Author's note: For terms included in this glossary, I have followed the capitalization conventions of the official Unity documentation on visual scripting.

Key terminology

Blackboard

The Blackboard resides on the left side of the Graph window, beneath the Graph Inspector. It serves as the space where you can create variables and modify their values. Variables are categorized by scope into five different tabs: Graph, Object, Scene, App, and Saved.

control port

Control ports dictate the order in which nodes are run. Nodes connected by control ports are read from left to right. A control port is visually represented as a green arrow.

data port

A data port is a conduit for information exchange between nodes. Data ports can both send and receive data, with a colored symbol indicating the type of data a port can handle.

flow

Flow refers to the direction of logic within a graph. By arranging nodes in a sequence, you instruct Unity to run events and actions in that specific order. Nodes can be connected, disconnected, and rearranged to experiment with different sequences.

fuzzy finder

The fuzzy finder is a search tool, accessible by right-clicking in the Graph Editor. It contains a list of every available node in visual scripting, organized into searchable categories.

graph

A graph is a compilation of nodes. Graphs in visual scripting can be either Script Graphs or State Graphs. The two types are similar in appearance but serve different functions.

Graph Editor

The Graph Editor is the central area inside the Graph window. Here you can place, connect, and arrange nodes.

Graph Inspector

By default, the Graph Inspector is positioned on the left side of the Graph window. It displays useful information about selected nodes and the overall graph.

Graph toolbar

The Graph toolbar is located at the top of the Graph window. It contains properties that can be used to change the visual appearance of the window. This is where you can navigate through nested graphs and select Full Screen mode.

Graph window

The Graph window is the main window in visual scripting.
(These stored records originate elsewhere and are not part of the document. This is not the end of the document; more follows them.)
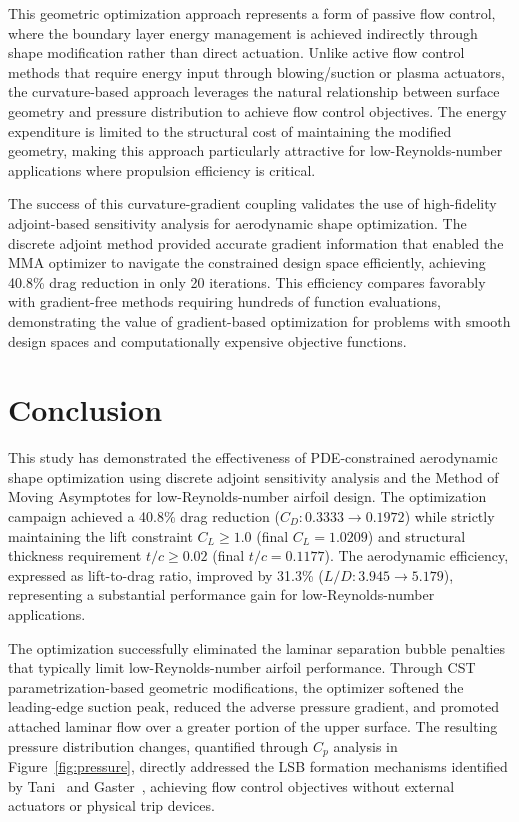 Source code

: This geometric optimization approach represents a form of passive flow control, where the boundary layer energy management is achieved indirectly through shape modification rather than direct actuation. Unlike active flow control methods that require energy input through blowing/suction or plasma actuators, the curvature-based approach leverages the natural relationship between surface geometry and pressure distribution to achieve flow control objectives. The energy expenditure is limited to the structural cost of maintaining the modified geometry, making this approach particularly attractive for low-Reynolds-number applications where propulsion efficiency is critical.

The success of this curvature-gradient coupling validates the use of high-fidelity adjoint-based sensitivity analysis for aerodynamic shape optimization. The discrete adjoint method provided accurate gradient information that enabled the MMA optimizer to navigate the constrained design space efficiently, achieving 40.8\% drag reduction in only 20 iterations. This efficiency compares favorably with gradient-free methods requiring hundreds of function evaluations, demonstrating the value of gradient-based optimization for problems with smooth design spaces and computationally expensive objective functions.

\section{Conclusion}

This study has demonstrated the effectiveness of PDE-constrained aerodynamic shape optimization using discrete adjoint sensitivity analysis and the Method of Moving Asymptotes for low-Reynolds-number airfoil design. The optimization campaign achieved a 40.8\% drag reduction ($C_D: 0.3333 \to 0.1972$) while strictly maintaining the lift constraint $C_L \ge 1.0$ (final $C_L = 1.0209$) and structural thickness requirement $t/c \ge 0.02$ (final $t/c = 0.1177$). The aerodynamic efficiency, expressed as lift-to-drag ratio, improved by 31.3\% ($L/D: 3.945 \to 5.179$), representing a substantial performance gain for low-Reynolds-number applications.

The optimization successfully eliminated the laminar separation bubble penalties that typically limit low-Reynolds-number airfoil performance. Through CST parametrization-based geometric modifications, the optimizer softened the leading-edge suction peak, reduced the adverse pressure gradient, and promoted attached laminar flow over a greater portion of the upper surface. The resulting pressure distribution changes, quantified through $C_p$ analysis in Figure~\ref{fig:pressure}, directly addressed the LSB formation mechanisms identified by Tani~\cite{tani1964} and Gaster~\cite{gaster1967}, achieving flow control objectives without external actuators or physical trip devices.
It contains the Graph Editor, Graph toolbar, fuzzy finder, Graph Inspector, and Blackboard.

input port

Input ports are located on the left side of a node. They help direct the flow of logic between nodes and can receive data from output ports.

machine

A machine is a container for a graph. You can attach it as a component to a game object from the Inspector. A machine can be either a Script Machine or a State Machine. In visual scripting, you must match the type of machine to the type of graph it contains.

node

A node is a rectangular block in a graph. It is added to the Graph window via the fuzzy finder. Each node accomplishes a specific function, whether it’s retrieving the value of a variable, performing a mathematical operation, or instantiating a game object. Nodes can be connected via output ports and input ports.

output port

Output ports are located on the right side of a node. They help direct the flow of logic between nodes and can send data to input ports.

overload

Overloads are variations of a node. They allow you to perform a function using specific data types while keeping the core operation consistent. Overloads provide different combinations of inputs and outputs, varying in number and kind. To view available overloads, hover over the node name in the fuzzy finder.

Script Graph

A Script Graph is a compilation of nodes, arranged in a particular order. Unity activates the nodes in sequence from left to right. The frequency with which nodes are run depends on their event type.

State Graph

A State Graph is a system of different behaviors, called states. While states resemble regular nodes, they are actually self-contained Script Graphs. The fulfillment of logic within the graph's transitions determines when and how often states are entered.

transition

A transition is a pathway between different states in a State Graph. Transitions contain logic that defines how the system moves from one state to another.